Is America’s economy getting better or worse?  Or is it simply stuck in neutral?

According to Bloomberg’s latest Consumer Comfort Index (CCI) – published weekly by Langer Research Associates – only 26 percent of Americans believe the U.S. economy is improving.  Meanwhile 37 percent believe it is getting worse, and another 37 percent say it is holding steady.  Over at Gallup, 38 percent said the economy was “getting better” while a whopping 57 percent indicated it was getting worse.

Those are hardly ringing endorsements of an economy that many believe may have already slipped back into recession.

Are these concerns impacting the 2016 election?  Yes – all over the map.

Exit polling from Illinois and North Carolina last month showed seven out of ten GOP voters were “very worried” about America’s economic future.  In Missouri and Ohio, Democrats said they were “somewhat or very worried” about the economy at an 81 percent and 73 percent clip, respectively.
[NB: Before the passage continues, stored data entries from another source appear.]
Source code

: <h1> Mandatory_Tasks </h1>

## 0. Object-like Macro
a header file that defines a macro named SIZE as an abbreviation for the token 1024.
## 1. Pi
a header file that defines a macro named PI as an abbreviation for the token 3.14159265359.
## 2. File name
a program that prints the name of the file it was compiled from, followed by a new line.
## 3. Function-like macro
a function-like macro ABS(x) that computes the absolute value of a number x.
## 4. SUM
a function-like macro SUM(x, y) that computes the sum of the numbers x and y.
In Wisconsin, three-quarters of Democratic voters and nine-out-of-ten Republican voters said they were somewhat or very worried about the economy, according to exit polling there.   Meanwhile in New York, a whopping 87 percent of Democratic voters indicated being somewhat or very worried about the economy, compared to 92 percent of Republican voters.  In both parties’ New York exit polling, “jobs and the economy” rated as the top issue – outpacing health care on the Democratic side and government spending on the GOP side.
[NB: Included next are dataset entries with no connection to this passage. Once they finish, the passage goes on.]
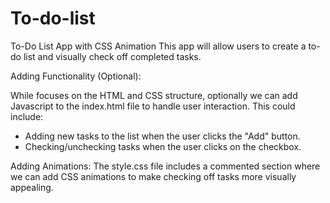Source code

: # To-do-list
 To-Do List App with CSS Animation
This app will allow users to create a to-do list and visually check off completed tasks.

Adding Functionality (Optional):

While focuses on the HTML and CSS structure, optionally we can add Javascript to the index.html file to handle user interaction. This could include:
- Adding new tasks to the list when the user clicks the "Add" button.
- Checking/unchecking tasks when the user clicks on the checkbox.

Adding Animations:
The style.css file includes a commented section where we can add CSS animations to make checking off tasks more visually appealing.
It’s been said that 2016 will be a year of unprecedented voter angst – and it’s obvious that both parties have been badly-splintered as a result of this fomenting rage.  But with so much discussion out there about issues that divide voters, it’s clear that concern over the state of the economy runs deep in both partisan primaries.

As James Carville famously said, it’s “The Economy, Stupid.”